Drei Frauen hatten offensichtlich ein Ziel: den Geschlechtsgenossinnen Mut und den herkömmlichen Geschlechterrollen Beine zu machen. Veronica Ferres spielt ein Heimchen am Herd, das sich zur Karrierefrau aufschwingt. Die Autorin Annemarie Schoenle brachte einen ihrer Romane ins Drehbuchformat. Und Vivian Naefe, seit Jahren mit Beziehungskisten aller Art in Kino und Fernsehen unterwegs, fand für die gediegene Aufstiegsstory einer Frau, die Karriere macht und Mensch bleibt, ebenso gediegene Bilder. Ergebnis: „Eine ungehorsame Frau“, ein absolut mehrheitsfähiger ZDF-Zweiteiler. 180 Filmminuten Emanzipation light!

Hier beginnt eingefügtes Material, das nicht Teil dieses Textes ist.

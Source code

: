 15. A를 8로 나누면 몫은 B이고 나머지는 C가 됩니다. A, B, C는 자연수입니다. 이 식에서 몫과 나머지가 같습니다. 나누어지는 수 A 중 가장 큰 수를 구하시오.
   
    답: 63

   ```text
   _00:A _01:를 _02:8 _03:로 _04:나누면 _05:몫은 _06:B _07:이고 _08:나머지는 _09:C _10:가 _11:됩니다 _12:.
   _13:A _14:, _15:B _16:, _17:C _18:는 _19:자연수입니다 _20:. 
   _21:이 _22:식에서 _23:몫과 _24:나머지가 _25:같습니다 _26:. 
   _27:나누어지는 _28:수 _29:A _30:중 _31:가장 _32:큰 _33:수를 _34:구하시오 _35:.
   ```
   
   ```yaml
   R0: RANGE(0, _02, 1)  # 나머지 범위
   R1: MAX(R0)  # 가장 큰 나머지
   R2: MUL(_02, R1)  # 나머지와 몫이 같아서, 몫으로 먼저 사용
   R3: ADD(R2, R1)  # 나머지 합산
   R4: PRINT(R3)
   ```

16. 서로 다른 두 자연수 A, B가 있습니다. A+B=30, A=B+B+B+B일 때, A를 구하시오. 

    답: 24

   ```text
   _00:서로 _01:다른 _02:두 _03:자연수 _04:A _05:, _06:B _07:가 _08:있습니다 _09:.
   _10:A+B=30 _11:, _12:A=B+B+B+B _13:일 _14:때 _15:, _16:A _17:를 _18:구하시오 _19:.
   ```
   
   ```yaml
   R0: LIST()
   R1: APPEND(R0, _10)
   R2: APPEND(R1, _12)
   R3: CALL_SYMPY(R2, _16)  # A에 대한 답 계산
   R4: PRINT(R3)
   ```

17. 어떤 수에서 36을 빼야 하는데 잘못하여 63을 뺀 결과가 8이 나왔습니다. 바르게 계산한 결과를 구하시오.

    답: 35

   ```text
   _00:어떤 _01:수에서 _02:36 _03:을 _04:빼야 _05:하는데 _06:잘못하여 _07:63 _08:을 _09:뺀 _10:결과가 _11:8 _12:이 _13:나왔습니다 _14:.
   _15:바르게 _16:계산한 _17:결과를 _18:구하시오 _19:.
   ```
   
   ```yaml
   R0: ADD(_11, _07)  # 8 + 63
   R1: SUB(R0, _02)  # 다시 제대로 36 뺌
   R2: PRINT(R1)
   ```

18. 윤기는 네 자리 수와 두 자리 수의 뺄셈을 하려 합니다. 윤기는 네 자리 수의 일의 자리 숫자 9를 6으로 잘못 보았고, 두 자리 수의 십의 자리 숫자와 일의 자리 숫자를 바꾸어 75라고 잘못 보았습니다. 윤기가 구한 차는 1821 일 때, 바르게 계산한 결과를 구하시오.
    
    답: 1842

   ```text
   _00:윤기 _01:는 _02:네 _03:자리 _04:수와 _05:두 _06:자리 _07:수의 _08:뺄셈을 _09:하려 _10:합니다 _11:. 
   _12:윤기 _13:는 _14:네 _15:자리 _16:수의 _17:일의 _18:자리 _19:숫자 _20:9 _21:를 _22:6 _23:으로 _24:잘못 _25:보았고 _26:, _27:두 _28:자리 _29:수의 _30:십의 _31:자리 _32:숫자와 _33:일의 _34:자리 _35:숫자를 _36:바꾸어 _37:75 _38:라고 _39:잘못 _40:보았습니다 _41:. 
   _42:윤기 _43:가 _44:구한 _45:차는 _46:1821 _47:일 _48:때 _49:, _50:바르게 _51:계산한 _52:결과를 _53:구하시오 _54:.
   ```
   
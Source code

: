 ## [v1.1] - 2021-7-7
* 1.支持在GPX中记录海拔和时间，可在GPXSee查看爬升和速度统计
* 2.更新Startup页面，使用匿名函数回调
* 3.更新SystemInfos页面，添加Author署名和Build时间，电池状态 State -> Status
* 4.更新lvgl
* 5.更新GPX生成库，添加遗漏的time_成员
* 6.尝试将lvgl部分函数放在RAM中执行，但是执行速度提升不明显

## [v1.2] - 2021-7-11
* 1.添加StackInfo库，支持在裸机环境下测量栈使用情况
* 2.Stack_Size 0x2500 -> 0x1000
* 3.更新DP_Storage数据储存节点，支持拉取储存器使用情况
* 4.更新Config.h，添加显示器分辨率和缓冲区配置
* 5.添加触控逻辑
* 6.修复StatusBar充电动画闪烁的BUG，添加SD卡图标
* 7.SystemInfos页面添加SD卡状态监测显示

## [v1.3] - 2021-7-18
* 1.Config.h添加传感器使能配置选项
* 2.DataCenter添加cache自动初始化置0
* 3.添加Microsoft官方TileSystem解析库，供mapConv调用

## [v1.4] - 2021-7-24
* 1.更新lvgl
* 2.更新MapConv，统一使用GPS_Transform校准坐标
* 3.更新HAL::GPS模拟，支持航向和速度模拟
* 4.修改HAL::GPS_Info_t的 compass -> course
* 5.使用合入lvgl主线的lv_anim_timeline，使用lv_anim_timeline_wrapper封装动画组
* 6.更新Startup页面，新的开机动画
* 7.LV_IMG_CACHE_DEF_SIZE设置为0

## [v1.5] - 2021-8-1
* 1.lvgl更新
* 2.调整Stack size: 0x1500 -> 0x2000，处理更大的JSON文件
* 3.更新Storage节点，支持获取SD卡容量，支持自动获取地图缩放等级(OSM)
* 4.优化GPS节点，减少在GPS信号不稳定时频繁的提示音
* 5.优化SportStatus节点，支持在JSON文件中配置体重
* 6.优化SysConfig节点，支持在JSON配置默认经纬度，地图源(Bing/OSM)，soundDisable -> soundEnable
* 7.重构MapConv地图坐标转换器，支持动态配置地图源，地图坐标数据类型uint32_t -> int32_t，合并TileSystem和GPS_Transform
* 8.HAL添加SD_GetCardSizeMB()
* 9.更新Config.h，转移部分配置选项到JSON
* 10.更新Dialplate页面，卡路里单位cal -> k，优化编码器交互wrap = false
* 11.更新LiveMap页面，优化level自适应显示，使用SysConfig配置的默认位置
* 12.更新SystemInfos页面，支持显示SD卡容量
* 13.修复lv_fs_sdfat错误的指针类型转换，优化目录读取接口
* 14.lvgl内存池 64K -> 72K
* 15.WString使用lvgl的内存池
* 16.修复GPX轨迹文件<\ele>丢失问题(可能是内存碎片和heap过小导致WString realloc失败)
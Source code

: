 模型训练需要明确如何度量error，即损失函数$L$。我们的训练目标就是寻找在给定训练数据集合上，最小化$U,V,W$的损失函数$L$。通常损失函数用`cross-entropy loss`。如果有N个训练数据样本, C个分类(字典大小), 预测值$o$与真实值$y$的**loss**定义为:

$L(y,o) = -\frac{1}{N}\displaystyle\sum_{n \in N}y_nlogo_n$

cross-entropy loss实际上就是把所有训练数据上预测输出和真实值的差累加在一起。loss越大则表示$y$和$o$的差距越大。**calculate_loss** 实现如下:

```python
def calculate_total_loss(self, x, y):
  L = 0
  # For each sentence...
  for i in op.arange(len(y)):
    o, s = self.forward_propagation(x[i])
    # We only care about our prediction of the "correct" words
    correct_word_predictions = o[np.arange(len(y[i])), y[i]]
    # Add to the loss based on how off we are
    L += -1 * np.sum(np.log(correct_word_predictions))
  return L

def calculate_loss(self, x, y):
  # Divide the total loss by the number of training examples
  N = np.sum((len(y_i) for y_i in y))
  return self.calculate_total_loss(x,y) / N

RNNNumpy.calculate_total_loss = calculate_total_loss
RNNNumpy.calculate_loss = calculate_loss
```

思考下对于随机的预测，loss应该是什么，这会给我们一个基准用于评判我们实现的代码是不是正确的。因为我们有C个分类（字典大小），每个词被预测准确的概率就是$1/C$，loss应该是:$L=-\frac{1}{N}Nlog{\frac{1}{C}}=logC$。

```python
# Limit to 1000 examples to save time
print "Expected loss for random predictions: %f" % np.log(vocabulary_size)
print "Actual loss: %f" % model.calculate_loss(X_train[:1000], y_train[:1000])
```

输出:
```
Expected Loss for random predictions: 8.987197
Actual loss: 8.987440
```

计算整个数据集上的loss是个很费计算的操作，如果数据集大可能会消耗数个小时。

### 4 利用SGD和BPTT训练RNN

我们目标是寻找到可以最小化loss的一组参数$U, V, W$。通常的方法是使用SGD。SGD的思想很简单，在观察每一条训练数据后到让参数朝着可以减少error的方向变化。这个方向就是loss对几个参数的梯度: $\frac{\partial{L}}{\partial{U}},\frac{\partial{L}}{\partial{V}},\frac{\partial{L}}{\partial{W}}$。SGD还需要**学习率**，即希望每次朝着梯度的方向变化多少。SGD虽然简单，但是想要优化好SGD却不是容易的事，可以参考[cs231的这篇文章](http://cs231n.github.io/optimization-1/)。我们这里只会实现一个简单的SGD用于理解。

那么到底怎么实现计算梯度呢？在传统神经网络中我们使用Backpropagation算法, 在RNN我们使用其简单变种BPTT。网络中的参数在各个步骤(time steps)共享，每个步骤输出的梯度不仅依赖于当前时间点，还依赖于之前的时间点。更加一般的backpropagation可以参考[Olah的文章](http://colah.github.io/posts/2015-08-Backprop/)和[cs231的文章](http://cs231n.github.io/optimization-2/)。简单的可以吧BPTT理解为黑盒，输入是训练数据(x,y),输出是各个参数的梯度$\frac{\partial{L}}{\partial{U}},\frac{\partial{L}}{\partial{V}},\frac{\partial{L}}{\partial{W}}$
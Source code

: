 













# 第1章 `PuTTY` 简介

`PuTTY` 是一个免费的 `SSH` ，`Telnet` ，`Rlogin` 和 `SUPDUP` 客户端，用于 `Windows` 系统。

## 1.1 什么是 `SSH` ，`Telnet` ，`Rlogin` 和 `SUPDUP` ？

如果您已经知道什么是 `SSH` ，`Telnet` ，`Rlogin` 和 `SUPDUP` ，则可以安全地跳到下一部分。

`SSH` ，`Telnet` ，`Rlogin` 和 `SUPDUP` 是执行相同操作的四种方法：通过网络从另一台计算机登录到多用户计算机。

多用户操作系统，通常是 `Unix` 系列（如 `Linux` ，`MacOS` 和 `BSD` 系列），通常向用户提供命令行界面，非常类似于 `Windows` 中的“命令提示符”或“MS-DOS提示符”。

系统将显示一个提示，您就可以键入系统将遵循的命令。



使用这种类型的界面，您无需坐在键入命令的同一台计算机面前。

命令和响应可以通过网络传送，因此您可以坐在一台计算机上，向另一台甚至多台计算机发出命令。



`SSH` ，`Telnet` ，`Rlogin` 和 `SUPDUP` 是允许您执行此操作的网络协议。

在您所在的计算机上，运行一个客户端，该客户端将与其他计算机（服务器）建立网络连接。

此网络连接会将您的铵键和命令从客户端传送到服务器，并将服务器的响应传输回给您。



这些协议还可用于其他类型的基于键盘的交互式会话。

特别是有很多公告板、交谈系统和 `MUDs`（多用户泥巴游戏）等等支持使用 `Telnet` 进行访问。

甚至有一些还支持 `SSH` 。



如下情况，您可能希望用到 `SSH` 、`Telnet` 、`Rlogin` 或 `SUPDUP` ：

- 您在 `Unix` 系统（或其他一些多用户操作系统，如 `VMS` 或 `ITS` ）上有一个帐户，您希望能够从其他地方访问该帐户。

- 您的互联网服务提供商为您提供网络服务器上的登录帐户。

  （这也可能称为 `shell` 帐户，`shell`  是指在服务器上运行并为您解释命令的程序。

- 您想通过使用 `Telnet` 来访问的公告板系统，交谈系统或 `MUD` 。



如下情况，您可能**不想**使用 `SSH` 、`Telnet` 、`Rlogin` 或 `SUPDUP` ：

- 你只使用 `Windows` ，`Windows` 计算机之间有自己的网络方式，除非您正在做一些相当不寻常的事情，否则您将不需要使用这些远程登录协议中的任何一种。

Marlene, Anfang 30, will nicht länger zu Hause versauern. Frech bewirbt sich diese Frau ohne Qualifikation und ohne Berufserfahrung bei einem Verlag. „Seit 13 Jahren beweise ich als Hausfrau Organisationstalent, als Ehefrau Kompromissfähigkeit und als Mutter Flexibilität“, argumentiert sie und bekommt die Stelle als Bürokraft. Ihr Mann kapiert nichts, schlägt dafür zu – die Scheidung ist Formsache. Zwei Jahre später, die erste Beförderung. Nur der Traumprinz lässt auf sich warten. Als ihr der unkomplizierte Jurastudent Niklas über den Weg läuft, ist sie schnell Feuer und Flamme. Es folgt die Heirat und die Erkenntnis: „Ich hatte einen Alptraum – mein erster Mann ließ sich klonen und ich habe ihn noch einmal geheiratet.“
Eine Frau aus einfachen Verhältnissen steht ihren Mann. Das wirkt zunächst wie ein unbeholfen peppiges Sozialdrama, dann wie eine schlecht kaschierte Fernsehspiel-Variante der ZDF-Erfolgsserie „Girl Friends“, schließlich wie eine fiktionalisierte Ratgebersendung mit dem Thema „Karriere zum Selbermachen“. Man muss sich daran gewöhnen, dass die konventionelle Erfolgsstory ebenso konventionell erzählt wird. Dramaturgisch gibt scheinbar der ganz gewöhnliche Beziehungs- und Arbeitsalltag den Rhythmus der Geschichte vor.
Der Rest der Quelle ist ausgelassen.